Early tungsten lamp (100W, 125V, operated here at 30V)
(13 supports for filament spider)

        When the first spidery tungsten filaments were run in argon gas, another problem was revealed: heat loss. Without a vacuum more heat flowed from the spidery filament out to the glass. One fix was to run the gas pressure low, and another fix was to tightly coil the tungsten filament wire and place it in the center as far from the glass as possible. (According to the Virtual Science Museum the wire in a standard 15W bulb tungsten filament (before being coiled) is 3/4th of meter long!)

        Kilokat's antique light bulb site huge collection shows tungsten bulbs came in three types.
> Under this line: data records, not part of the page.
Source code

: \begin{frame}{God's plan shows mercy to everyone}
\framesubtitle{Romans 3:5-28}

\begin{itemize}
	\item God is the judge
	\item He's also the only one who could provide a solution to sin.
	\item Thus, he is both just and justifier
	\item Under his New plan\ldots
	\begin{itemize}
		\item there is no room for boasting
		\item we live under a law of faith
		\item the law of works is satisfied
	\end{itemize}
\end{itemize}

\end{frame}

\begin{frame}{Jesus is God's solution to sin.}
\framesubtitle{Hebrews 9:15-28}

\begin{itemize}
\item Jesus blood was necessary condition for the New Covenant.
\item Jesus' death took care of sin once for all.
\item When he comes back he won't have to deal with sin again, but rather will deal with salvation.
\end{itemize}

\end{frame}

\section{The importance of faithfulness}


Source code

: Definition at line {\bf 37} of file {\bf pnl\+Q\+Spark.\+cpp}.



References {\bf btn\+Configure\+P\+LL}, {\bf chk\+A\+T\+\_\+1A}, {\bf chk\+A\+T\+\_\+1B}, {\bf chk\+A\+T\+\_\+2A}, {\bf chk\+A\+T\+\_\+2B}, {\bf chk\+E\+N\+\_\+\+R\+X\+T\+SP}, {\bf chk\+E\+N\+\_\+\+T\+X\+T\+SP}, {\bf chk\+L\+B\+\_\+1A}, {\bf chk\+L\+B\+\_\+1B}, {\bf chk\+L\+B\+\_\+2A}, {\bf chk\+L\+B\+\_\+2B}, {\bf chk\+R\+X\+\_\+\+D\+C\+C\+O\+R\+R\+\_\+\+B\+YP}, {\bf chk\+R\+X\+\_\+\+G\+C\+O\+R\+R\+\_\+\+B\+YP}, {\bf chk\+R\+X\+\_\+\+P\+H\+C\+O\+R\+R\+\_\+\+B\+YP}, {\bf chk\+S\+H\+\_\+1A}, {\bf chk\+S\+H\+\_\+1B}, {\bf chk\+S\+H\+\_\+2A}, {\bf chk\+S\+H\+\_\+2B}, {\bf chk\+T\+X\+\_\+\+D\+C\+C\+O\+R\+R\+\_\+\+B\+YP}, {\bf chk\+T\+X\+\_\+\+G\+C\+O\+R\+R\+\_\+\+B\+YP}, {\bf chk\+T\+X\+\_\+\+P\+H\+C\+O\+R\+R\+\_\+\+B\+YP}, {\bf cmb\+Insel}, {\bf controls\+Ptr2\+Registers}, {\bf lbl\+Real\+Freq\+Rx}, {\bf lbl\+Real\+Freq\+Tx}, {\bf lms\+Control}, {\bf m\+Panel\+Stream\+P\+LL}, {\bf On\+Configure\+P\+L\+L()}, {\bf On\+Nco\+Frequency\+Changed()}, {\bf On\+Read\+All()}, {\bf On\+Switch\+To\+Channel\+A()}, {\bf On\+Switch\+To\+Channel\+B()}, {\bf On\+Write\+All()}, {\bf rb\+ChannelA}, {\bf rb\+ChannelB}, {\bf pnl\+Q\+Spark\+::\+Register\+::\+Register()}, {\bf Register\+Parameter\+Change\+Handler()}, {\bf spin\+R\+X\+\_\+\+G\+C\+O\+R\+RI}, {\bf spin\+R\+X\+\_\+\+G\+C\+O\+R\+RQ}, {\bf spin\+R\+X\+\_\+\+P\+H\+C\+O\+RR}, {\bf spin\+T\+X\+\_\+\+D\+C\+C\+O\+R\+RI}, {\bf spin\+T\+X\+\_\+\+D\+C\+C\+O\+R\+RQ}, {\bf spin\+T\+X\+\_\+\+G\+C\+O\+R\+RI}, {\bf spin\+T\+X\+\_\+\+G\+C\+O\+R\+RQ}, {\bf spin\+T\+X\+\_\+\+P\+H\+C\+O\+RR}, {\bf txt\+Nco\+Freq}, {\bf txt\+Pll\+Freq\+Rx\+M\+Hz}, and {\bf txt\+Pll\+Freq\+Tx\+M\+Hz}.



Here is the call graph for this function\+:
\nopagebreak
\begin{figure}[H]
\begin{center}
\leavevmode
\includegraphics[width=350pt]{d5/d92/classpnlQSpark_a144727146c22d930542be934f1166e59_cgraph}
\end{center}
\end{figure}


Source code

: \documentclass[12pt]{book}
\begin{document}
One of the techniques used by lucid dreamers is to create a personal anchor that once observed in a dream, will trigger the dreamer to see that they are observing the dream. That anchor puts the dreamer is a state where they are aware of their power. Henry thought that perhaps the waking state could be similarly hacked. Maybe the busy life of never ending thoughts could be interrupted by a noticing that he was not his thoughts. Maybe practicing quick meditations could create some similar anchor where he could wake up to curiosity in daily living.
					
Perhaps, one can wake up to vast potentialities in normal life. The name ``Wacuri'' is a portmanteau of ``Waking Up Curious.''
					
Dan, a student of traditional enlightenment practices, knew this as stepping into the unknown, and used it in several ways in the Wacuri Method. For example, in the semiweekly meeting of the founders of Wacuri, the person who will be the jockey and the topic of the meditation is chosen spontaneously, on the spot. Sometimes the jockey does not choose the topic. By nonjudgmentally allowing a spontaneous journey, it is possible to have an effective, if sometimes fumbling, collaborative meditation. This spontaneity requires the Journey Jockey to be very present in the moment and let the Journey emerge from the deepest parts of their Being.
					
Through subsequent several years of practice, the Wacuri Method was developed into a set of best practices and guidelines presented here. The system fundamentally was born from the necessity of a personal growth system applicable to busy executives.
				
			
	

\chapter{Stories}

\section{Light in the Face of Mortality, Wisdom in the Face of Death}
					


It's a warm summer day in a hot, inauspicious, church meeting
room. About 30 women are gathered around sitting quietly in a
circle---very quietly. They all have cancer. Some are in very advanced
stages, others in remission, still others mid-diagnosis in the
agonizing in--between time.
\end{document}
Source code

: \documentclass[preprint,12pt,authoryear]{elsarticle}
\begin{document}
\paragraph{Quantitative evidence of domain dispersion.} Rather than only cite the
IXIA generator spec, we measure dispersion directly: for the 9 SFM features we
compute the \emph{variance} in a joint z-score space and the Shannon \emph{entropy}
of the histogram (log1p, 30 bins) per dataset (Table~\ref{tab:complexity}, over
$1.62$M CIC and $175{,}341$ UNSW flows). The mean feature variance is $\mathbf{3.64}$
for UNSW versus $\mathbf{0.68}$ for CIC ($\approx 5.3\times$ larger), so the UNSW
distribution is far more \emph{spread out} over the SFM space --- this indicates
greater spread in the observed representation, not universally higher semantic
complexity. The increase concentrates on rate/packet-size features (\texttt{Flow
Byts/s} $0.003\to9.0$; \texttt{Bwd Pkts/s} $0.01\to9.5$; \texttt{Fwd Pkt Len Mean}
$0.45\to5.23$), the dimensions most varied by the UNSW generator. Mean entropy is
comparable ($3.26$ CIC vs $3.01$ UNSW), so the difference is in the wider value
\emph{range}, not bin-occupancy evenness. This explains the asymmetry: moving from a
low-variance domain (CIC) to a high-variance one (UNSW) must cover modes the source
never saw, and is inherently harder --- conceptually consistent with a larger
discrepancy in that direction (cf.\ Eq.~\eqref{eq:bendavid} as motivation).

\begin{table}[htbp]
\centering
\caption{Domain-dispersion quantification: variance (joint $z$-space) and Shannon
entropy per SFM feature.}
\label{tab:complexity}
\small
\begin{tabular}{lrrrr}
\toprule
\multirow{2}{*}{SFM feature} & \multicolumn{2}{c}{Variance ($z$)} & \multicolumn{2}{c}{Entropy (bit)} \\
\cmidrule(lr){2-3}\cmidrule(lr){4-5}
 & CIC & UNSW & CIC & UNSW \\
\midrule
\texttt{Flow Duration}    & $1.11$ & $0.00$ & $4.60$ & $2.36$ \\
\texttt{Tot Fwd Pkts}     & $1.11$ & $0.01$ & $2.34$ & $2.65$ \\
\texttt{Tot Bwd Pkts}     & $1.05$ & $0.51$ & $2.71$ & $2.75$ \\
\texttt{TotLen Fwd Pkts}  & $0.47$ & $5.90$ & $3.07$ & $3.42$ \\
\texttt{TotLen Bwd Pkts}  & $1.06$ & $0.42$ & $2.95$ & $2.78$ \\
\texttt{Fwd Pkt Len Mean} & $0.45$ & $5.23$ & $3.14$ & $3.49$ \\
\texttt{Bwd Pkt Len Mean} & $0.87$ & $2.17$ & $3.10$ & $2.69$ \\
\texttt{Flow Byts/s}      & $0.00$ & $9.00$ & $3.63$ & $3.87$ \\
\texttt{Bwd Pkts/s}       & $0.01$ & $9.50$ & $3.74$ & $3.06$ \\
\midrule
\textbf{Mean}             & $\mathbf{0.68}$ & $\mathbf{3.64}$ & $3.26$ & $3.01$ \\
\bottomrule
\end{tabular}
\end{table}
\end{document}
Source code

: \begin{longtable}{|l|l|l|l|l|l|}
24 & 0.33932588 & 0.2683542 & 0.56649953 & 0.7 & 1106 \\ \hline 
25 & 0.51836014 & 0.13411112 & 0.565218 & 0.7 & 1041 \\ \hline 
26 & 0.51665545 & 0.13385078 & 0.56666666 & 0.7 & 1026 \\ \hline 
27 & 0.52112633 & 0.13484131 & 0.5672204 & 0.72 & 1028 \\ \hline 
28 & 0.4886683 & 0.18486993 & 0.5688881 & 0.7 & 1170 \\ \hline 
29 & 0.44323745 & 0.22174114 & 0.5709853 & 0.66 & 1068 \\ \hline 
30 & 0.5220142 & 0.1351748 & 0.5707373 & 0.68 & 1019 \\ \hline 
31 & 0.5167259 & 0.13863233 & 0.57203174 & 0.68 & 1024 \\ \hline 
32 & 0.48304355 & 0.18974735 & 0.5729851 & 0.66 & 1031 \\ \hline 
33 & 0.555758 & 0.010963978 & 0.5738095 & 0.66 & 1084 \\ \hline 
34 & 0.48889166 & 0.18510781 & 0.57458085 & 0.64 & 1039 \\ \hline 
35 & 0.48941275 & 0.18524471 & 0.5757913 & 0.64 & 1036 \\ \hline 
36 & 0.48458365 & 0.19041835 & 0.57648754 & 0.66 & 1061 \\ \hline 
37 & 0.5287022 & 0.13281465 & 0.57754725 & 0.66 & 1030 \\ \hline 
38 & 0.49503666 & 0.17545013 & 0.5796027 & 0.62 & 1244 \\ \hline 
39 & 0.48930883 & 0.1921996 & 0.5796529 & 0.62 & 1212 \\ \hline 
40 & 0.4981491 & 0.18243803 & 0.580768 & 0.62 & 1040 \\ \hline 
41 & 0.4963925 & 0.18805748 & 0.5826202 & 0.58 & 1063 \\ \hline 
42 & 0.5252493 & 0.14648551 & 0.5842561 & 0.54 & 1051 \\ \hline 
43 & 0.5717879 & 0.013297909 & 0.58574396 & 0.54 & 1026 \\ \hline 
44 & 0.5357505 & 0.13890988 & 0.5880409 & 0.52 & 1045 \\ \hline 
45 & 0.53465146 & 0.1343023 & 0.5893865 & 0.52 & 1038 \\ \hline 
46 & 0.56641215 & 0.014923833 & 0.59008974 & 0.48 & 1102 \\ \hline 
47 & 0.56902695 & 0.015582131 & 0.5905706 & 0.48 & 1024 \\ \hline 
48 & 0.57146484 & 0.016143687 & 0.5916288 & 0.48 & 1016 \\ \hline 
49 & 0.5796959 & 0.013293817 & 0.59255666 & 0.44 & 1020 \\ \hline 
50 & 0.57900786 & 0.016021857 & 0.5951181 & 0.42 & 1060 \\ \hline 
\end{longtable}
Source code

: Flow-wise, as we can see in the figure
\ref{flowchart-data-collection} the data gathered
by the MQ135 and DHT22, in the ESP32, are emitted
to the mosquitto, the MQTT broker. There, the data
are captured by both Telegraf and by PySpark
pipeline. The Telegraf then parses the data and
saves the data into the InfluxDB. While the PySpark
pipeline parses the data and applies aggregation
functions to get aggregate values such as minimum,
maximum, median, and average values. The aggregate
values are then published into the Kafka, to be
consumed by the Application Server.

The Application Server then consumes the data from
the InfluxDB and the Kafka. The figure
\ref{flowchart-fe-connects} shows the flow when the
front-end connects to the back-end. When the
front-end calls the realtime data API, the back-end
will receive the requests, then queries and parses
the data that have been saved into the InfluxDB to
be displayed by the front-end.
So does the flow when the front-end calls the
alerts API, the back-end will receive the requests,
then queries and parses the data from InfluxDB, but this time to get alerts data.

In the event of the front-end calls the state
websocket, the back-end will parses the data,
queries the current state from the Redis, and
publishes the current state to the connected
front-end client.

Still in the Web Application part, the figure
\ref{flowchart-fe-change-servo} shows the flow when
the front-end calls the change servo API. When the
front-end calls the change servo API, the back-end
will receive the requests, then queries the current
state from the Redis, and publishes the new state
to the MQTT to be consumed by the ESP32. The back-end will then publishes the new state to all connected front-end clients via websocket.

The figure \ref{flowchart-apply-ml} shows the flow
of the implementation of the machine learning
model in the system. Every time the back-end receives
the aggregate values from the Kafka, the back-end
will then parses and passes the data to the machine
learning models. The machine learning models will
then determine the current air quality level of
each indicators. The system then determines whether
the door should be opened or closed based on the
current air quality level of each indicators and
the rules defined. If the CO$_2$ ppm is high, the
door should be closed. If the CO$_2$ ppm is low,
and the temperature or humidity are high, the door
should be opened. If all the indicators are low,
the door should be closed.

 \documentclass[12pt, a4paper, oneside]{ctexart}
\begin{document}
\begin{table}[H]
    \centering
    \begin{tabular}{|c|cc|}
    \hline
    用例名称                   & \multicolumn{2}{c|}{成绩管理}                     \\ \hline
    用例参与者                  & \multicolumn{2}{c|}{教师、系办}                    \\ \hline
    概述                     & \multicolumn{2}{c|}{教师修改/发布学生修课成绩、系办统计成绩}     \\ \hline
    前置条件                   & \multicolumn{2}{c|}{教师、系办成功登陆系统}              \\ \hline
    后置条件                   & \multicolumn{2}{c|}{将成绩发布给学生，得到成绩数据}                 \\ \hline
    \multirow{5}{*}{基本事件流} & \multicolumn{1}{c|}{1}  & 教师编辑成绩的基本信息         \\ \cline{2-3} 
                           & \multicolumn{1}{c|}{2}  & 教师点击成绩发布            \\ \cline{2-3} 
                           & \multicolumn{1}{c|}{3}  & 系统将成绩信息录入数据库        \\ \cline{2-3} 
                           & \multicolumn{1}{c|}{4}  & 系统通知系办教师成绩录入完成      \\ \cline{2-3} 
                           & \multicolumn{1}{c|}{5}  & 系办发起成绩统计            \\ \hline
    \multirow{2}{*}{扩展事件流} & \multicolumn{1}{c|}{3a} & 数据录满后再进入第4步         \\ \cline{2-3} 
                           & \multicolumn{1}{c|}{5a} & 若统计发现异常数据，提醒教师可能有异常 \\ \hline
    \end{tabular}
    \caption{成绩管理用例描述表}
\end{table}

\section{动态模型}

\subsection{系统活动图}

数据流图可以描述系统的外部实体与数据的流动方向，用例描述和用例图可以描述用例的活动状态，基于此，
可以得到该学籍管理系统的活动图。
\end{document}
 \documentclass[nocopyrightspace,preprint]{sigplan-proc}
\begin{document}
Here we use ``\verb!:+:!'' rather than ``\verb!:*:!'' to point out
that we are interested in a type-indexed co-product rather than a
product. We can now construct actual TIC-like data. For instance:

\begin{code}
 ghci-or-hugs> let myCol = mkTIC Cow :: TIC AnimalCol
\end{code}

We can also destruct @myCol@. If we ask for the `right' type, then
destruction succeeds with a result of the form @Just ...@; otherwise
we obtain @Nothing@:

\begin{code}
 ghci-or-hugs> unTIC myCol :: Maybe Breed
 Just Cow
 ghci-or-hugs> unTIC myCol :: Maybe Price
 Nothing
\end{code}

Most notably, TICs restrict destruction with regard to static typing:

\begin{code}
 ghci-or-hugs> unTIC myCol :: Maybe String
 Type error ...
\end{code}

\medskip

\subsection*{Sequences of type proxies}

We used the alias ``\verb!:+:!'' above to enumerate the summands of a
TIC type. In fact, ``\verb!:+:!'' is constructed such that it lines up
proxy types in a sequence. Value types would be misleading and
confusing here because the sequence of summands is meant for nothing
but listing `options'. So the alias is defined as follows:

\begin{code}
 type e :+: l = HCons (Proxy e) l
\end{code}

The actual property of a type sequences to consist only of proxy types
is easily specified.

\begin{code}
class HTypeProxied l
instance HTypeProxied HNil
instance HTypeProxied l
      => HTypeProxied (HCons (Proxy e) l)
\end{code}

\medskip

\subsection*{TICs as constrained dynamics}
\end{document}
Very early (circa 1907) tungsten bulb filaments (described by Kilokat as sintered or pressed) were spidery and operated in vacuum. Tungsten bulbs circa 1915 have drawn tungsten filaments (spidery, but less spidery than the picture of the tantalum filament above), and these are also all operated in vacuum. Later tungsten bulbs (circa 1920's, some as early as 1915) have coiled tungsten filaments, and these all operate in gas. Kilokat just specs "gas filled", but Sacks, supported by Wikipedia (Argon), indicates that the gas is argon, which makes sense, because argon is a nobel gas and makes up almost 1% of the earth's atmosphere. (As best as I can figure out, (it's hard to find specs) modern incandescent light bulbs all have coiled tungsten filaments operated in argon.)
         Halogen bulbs have tungsten filaments run in an inert gas (argon?) doped with iodine or bromine (halogens). The halogen gases react with the tungsten causing vaporized tungsten to redeposit on the filament. As a consequence, halogen bulb tungsten filaments are typically run hotter producing more visible light and whiter light.

        I see quite a few 100+ year old carbon filament lamps that still work. This says the vacuum, both the glass and the wire-to-glass seal (for feed wires), is still good after over a century. Amazing. I read the early bulbs uses platinum feed wires, because platinum didn't corrode, the glass adhered well to it and its thermal expansion matched the glass. In 1911 a special (& cheaper) low expansion alloy was developed for feed wires called the Dumet seal. Wikipedia ( 'Glass to metal' seal) says, Dumet-wire is a copper wire with a core of an iron-nickel alloy with a low coefficient of thermal expansion.

Double coiled tungsten filament
        Not only does double coiling (coil within a coil) put a lot of wire and surface area in a small volume (away from the glass), but the long length of small dia wire is necessary to raise the resistance of the tungsten metal high enough so that tungsten bulbs can be run off normal line voltages.

        From the coiling and fine wire size I knew the resistance of tungsten had to be pretty low, but I had never compared it with copper, so I did. It is low, it is about x3 higher than copper, which has the lowest resistance of any common material.

Tungsten filament
Close up view clearly shows coiling, one of the tricks of tungten filaments.
The looped filament of this bulb has a coil within a coil (double coil).
(I scanned this from the tungsten page of a book on the elements. It gave no details of the bulb.)